ACTIVITY: Each line below from the one containing "2. After installation, click" through the one containing "Synchronization** for Flosum-CodeScan." is to be given again exactly, and no line outside that span.

Saved entries
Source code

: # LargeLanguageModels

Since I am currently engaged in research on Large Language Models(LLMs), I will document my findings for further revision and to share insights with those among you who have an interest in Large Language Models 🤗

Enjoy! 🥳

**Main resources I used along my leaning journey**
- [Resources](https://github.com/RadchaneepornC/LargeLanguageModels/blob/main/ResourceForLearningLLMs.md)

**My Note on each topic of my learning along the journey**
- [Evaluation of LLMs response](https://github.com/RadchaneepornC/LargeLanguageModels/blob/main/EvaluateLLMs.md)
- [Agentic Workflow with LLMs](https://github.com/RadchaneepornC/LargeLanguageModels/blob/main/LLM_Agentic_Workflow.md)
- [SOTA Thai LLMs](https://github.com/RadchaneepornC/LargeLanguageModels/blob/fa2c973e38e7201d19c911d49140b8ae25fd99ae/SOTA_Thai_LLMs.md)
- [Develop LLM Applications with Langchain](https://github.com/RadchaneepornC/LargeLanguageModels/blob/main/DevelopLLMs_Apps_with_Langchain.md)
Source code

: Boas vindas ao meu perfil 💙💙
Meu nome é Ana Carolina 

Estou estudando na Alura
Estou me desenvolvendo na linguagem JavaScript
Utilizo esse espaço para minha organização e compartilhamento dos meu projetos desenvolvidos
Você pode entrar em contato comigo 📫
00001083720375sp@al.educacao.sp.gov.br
...
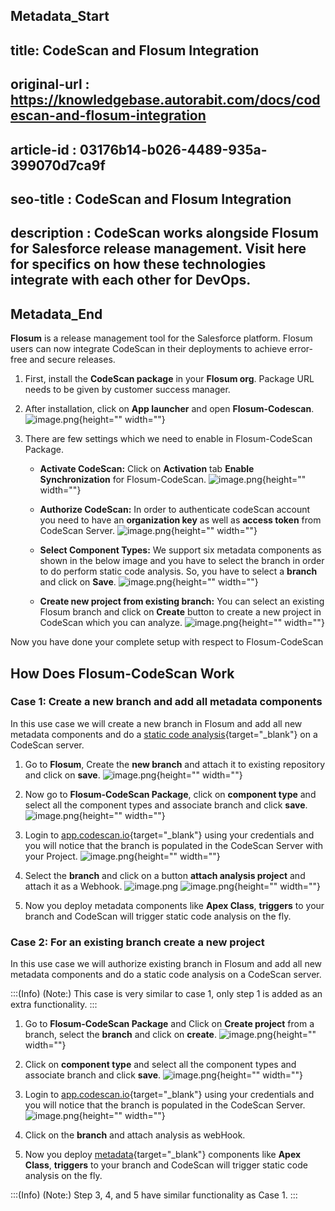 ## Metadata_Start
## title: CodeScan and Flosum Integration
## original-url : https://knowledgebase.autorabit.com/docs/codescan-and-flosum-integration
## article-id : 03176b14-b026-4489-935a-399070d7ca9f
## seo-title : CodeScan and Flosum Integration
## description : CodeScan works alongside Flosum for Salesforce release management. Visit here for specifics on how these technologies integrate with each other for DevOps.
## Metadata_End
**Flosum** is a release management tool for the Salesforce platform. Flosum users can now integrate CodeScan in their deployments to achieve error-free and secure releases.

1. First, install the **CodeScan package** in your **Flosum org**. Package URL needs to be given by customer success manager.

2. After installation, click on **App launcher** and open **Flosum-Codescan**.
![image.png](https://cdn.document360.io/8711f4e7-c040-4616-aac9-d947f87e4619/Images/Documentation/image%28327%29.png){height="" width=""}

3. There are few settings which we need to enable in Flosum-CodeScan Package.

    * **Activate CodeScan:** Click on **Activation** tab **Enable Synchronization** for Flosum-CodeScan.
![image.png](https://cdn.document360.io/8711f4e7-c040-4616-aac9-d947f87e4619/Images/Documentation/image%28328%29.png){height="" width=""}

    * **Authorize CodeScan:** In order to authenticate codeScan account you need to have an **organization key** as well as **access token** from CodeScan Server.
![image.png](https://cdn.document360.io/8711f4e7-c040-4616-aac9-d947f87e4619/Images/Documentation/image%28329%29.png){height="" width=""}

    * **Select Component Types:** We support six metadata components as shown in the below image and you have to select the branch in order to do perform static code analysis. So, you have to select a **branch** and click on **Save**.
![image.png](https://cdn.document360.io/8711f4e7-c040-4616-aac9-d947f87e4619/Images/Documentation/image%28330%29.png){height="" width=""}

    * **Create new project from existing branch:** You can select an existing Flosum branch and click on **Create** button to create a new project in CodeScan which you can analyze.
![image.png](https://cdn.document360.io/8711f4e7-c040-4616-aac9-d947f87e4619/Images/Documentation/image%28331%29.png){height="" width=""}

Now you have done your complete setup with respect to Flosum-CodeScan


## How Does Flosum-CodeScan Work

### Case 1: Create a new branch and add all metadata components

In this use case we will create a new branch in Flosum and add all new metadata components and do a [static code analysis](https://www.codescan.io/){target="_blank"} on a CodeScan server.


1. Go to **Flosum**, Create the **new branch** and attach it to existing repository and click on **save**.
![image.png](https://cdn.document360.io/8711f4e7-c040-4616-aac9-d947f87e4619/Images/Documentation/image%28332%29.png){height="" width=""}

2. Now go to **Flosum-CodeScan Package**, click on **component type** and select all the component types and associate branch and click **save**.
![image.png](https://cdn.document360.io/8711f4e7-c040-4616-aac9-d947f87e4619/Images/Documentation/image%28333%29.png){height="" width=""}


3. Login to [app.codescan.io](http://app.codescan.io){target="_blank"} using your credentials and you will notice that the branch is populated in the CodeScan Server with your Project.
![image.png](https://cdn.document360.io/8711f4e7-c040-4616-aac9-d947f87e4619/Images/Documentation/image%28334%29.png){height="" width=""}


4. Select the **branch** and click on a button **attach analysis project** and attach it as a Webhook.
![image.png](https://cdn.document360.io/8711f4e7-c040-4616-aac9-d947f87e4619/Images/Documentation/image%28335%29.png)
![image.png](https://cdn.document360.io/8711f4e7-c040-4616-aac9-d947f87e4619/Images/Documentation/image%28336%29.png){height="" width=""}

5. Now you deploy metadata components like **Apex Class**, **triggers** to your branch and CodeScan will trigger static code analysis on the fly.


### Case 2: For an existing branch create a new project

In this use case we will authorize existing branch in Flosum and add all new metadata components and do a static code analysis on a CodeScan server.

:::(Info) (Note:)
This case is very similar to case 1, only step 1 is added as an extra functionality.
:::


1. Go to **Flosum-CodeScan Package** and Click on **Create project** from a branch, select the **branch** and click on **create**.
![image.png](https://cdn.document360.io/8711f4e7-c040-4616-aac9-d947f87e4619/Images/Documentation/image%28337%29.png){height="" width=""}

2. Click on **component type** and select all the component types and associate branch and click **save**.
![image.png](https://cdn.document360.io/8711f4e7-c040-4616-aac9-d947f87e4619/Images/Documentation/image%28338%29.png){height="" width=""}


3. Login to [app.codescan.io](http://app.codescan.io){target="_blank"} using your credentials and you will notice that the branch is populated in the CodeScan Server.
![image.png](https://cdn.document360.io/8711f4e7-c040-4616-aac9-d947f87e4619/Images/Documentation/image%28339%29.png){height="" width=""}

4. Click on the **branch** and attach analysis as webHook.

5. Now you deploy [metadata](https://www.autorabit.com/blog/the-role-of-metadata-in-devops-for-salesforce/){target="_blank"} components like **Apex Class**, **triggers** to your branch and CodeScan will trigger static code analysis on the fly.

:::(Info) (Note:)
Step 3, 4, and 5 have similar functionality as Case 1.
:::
--
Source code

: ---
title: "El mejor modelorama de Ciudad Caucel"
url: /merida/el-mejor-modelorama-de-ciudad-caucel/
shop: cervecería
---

WRITTEN SOLUTION:
2. After installation, click on **App launcher** and open **Flosum-Codescan**.
![image.png](https://cdn.document360.io/8711f4e7-c040-4616-aac9-d947f87e4619/Images/Documentation/image%28327%29.png){height="" width=""}

3. There are few settings which we need to enable in Flosum-CodeScan Package.

    * **Activate CodeScan:** Click on **Activation** tab **Enable Synchronization** for Flosum-CodeScan.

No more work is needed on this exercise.